Reuters.- Militares estadounidenses reforzaron el martes la seguridad en dos de sus más importantes pasos fronterizos, colindantes con la ciudad mexicana Tijuana, a través de los cuales cientos de migrantes centroamericanos que partieron hace un mes desde Honduras buscan entrar para solicitar asilo a ese país.

“El personal del Departamento de Defensa está instalando cables de concertina (púas) y colocando previamente las barreras (de seguridad), barricadas y cercas”, dijo el CBP en un comunicado.

Desde que la multitudinaria caravana inició el 13 de octubre el Gobierno de Estados Unidos ha implementado medidas para endurecer tanto sus políticas migratorias como la seguridad en su frontera sur, a donde envió miles de soldados.

A pesar de las disposiciones, más de 400 migrantes llegaron a la zona el martes para solicitar asilo en Estados Unidos, dijo un testigo de Reuters. Grupos más grandes continuarían arribando en los próximos días, dijeron organizaciones de derechos humanos.

El viernes, el presidente estadounidense, Donald Trump, firmó un decreto que suspenderá hasta por 90 días el asilo a los inmigrantes indocumentados que crucen la frontera desde México, mientras que Naciones Unidas instó a garantizar la protección de quienes huyen de la violencia en sus países.

“Yo prefiero estar en detención en Estados Unidos que volver a mi país donde sé que me van a matar por ser diferente”, dijo a Reuters Nelvin Mejía, una transexual que llegó el lunes a Tijuana junto con otras 70 personas que también buscarán asilo en tierra estadounidense. “El mes pasado mataron a mi pareja y no quiero terminar así”.
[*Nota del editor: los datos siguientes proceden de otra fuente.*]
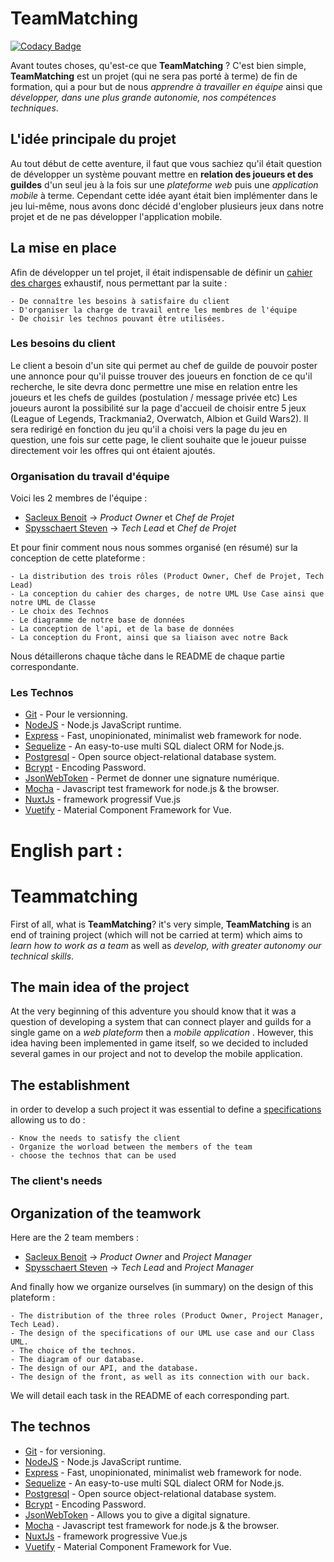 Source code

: # TeamMatching

[![Codacy Badge](https://api.codacy.com/project/badge/Grade/6e87d3b1bf7545c18d92bc33e4cda6f0)](https://www.codacy.com/manual/benoitsacleux/TeamMatching?utm_source=github.com&amp;utm_medium=referral&amp;utm_content=SacleuxBenoit/TeamMatching&amp;utm_campaign=Badge_Grade)

Avant toutes choses, qu'est-ce que __TeamMatching__ ? C'est bien simple, __TeamMatching__ est un projet (qui ne sera pas porté à terme) de fin de formation, qui a pour but de nous *apprendre à travailler en équipe*   ainsi que *développer, dans une plus grande autonomie, nos compétences techniques*.

## L'idée principale du projet

Au tout début de cette aventure, il faut que vous sachiez qu'il était question de développer un système pouvant mettre en __relation des joueurs et des guildes__ d'un seul jeu à la fois sur une *plateforme web* puis une *application mobile* à terme.
Cependant cette idée ayant était bien implémenter dans le jeu lui-même, nous avons donc décidé d'englober plusieurs jeux dans notre projet et de ne pas développer l'application mobile.

## La mise en place

Afin de développer un tel projet, il était indispensable de définir un [cahier des charges](https://github.com/SacleuxBenoit/TeamMatching/blob/master/Informations/CahierDesCharges/CahierDesCharges.md) exhaustif, nous permettant par la suite :
    
    - De connaître les besoins à satisfaire du client
    - D'organiser la charge de travail entre les membres de l'équipe
    - De choisir les technos pouvant être utilisées.
    
### Les besoins du client

Le client a besoin d'un site qui permet au chef de guilde de pouvoir poster une annonce pour qu'il puisse trouver des joueurs en fonction de ce qu'il recherche, le site devra donc permettre une mise en relation entre les joueurs et les chefs de guildes (postulation / message privée etc) 
Les joueurs auront la possibilité sur la page d'accueil de choisir entre 5 jeux (League of Legends, Trackmania2, Overwatch, Albion et Guild Wars2).
Il sera redirigé en fonction du jeu qu'il a choisi vers la page du jeu en question, une fois sur cette page, le client souhaite que le joueur puisse directement voir les offres qui ont étaient ajoutés.
 
### Organisation du travail d'équipe

Voici les 2 membres de l'équipe : 

- [Sacleux Benoit](https://github.com/SacleuxBenoit) -> *Product Owner* et *Chef de Projet*
- [Spysschaert Steven](https://github.com/Steven-Spysschaert) -> *Tech Lead* et *Chef de Projet*

Et pour finir comment nous nous sommes organisé (en résumé) sur la conception de cette plateforme :

    - La distribution des trois rôles (Product Owner, Chef de Projet, Tech Lead)
    - La conception du cahier des charges, de notre UML Use Case ainsi que notre UML de Classe
    - Le choix des Technos
    - Le diagramme de notre base de données
    - La conception de l'api, et de la base de données
    - La conception du Front, ainsi que sa liaison avec notre Back

Nous détaillerons chaque tâche dans le README de chaque partie correspondante.

### Les Technos

- [Git](https://git-scm.com) - Pour le versionning.
- [NodeJS](https://nodejs.org/en/) -  Node.js JavaScript runtime.
- [Express](https://expressjs.com) - Fast, unopinionated, minimalist web framework for node.
- [Sequelize](https://sequelize.org) - An easy-to-use multi SQL dialect ORM for Node.js.
- [Postgresql](https://www.postgresql.org) - Open source object-relational database system.
- [Bcrypt](https://www.bcrypt.fr) - Encoding Password.
- [JsonWebToken](https://github.com/auth0/node-jsonwebtoken) - Permet de donner une signature numérique.
- [Mocha](https://mochajs.org) - Javascript test framework for node.js & the browser.
- [NuxtJs](https://fr.nuxtjs.org) - framework progressif Vue.js
- [Vuetify](https://vuetifyjs.com/en/) - Material Component Framework for Vue.

# English part :

# Teammatching

First of all, what is __TeamMatching__? it's very simple, __TeamMatching__ is an end of training project (which will not be carried at term) which aims to *learn how to work as a team* as well as *develop, with greater autonomy our technical skills*.

## The main idea of the project

At the very beginning of this adventure you should know that it was a question of developing a system that can connect player and guilds for a single game on a *web plateform* then a *mobile application* .
However, this idea having been implemented in game itself, so we decided to included several games in our project and not to develop the mobile application.

## The establishment

in order to develop a such project it was essential to define a [specifications](https://github.com/SacleuxBenoit/TeamMatching/blob/master/Informations/CahierDesCharges/CahierDesCharges.md) allowing us to do :

    - Know the needs to satisfy the client 
    - Organize the worload between the members of the team
    - choose the technos that can be used

### The client's needs



## Organization of the teamwork

Here are the 2 team members : 

- [Sacleux Benoit](https://github.com/SacleuxBenoit) -> *Product Owner* and *Project Manager*
- [Spysschaert Steven](https://github.com/Steven-Spysschaert) -> *Tech Lead* and *Project Manager*

And finally how we organize ourselves (in summary) on the design of this plateform :

    - The distribution of the three roles (Product Owner, Project Manager, Tech Lead).
    - The design of the specifications of our UML use case and our Class UML.
    - The choice of the technos.
    - The diagram of our database.
    - The design of our API, and the database.
    - The design of the front, as well as its connection with our back.

We will detail each task in the README of each corresponding part.

## The technos

- [Git](https://git-scm.com) - for versioning.
- [NodeJS](https://nodejs.org/en/) -  Node.js JavaScript runtime.
- [Express](https://expressjs.com) - Fast, unopinionated, minimalist web framework for node.
- [Sequelize](https://sequelize.org) - An easy-to-use multi SQL dialect ORM for Node.js.
- [Postgresql](https://www.postgresql.org) - Open source object-relational database system.
- [Bcrypt](https://www.bcrypt.fr) - Encoding Password.
- [JsonWebToken](https://github.com/auth0/node-jsonwebtoken) - Allows you to give a digital signature.
- [Mocha](https://mochajs.org) - Javascript test framework for node.js & the browser.
- [NuxtJs](https://fr.nuxtjs.org) - framework progressive Vue.js
- [Vuetify](https://vuetifyjs.com/en/) - Material Component Framework for Vue.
Por años, miles de inmigrantes mayormente centroamericanos, se han aventurado en largas travesías por Centroamérica y México para llegar a Estados Unidos. Muchos de ellos mueren en el intento o son secuestrados por grupos del crimen organizado.
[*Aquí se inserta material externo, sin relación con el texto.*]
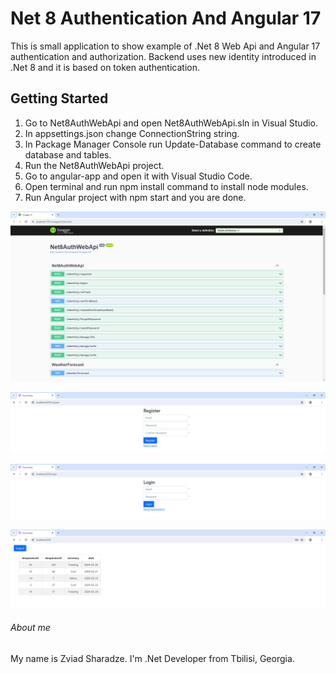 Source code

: # Net 8 Authentication And Angular 17

This is small application to show example of .Net 8 Web Api and Angular 17 authentication and authorization. Backend uses new identity introduced in .Net 8 and it is based on token authentication.

## Getting Started
1. Go to Net8AuthWebApi and open Net8AuthWebApi.sln in Visual Studio.
1. In appsettings.json change ConnectionString string.
2. In Package Manager Console run Update-Database command to create database and tables.
3. Run the Net8AuthWebApi project.
4. Go to angular-app and open it with Visual Studio Code.
5. Open terminal and run npm install command to install node modules.
5. Run Angular project with npm start and you are done.

![screenshot](https://github.com/zsharadze/Net8AuthAndAngular17/blob/master/Capture1.png?raw=true)

![screenshot](https://github.com/zsharadze/Net8AuthAndAngular17/blob/master/Capture2.png?raw=true)

![screenshot](https://github.com/zsharadze/Net8AuthAndAngular17/blob/master/Capture3.png?raw=true)

![screenshot](https://github.com/zsharadze/Net8AuthAndAngular17/blob/master/Capture4.png?raw=true)

###### About me
My name is Zviad Sharadze. I'm .Net Developer from Tbilisi, Georgia.
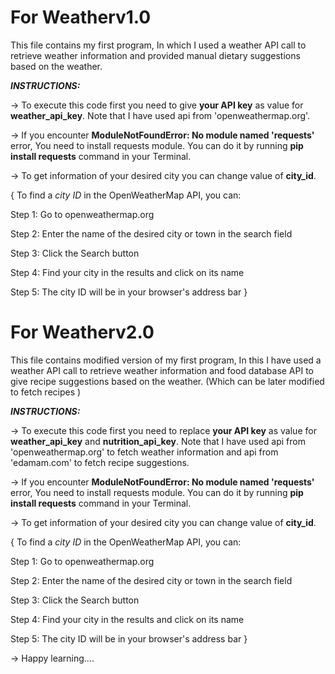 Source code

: # For Weatherv1.0
This file contains my first program, In which I used a weather API call to retrieve weather information and provided manual dietary suggestions based on the weather.

_**INSTRUCTIONS:**_

-> To execute this code first you need to give **your API key** as value for **weather_api_key**. Note that I have used api from 'openweathermap.org'.

-> If you encounter **ModuleNotFoundError: No module named 'requests'** error, You need to install requests module. You can do it by running **pip install requests** command in your Terminal.

-> To get information of your desired city you can change value of **city_id**.

  { To find a _city ID_ in the OpenWeatherMap API, you can:
  
  Step 1: Go to openweathermap.org
  
  Step 2: Enter the name of the desired city or town in the search field
  
  Step 3: Click the Search button
  
  Step 4: Find your city in the results and click on its name
  
  Step 5: The city ID will be in your browser's address bar }


# For Weatherv2.0
This file contains modified version of my first program, In this I have used a weather API call to retrieve weather information and food database API to give recipe suggestions based on the weather. (Which can be later modified to fetch recipes )

_**INSTRUCTIONS:**_

-> To execute this code first you need to replace **your API key** as value for **weather_api_key** and **nutrition_api_key**. Note that I have used api from 'openweathermap.org' to fetch weather information and api from 'edamam.com' to fetch recipe suggestions.

-> If you encounter **ModuleNotFoundError: No module named 'requests'** error, You need to install requests module. You can do it by running **pip install requests** command in your Terminal.

-> To get information of your desired city you can change value of **city_id**.

  { To find a _city ID_ in the OpenWeatherMap API, you can:
  
  Step 1: Go to openweathermap.org
  
  Step 2: Enter the name of the desired city or town in the search field
  
  Step 3: Click the Search button
  
  Step 4: Find your city in the results and click on its name
  
  Step 5: The city ID will be in your browser's address bar }

-> Happy learning....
La tarde del martes, algunos migrantes del grupo que llegó a la frontera treparon el muro que divide México de Estados Unidos y se burlaron de Trump pidiéndole una barda más elevada porque la actual “la brincamos”.

“Queremos ir a trabajar. No le hacemos daño a nadie. Trump no nos conoce por eso venimos a gritarle por aquí que no somos delincuentes”, dijo el migrante hondureño Rigoberto Gómez, mirando el océano Pacífico desde lo más alto de la barrera que separa ambos países. “Ya tengo un pie en Estados Unidos”.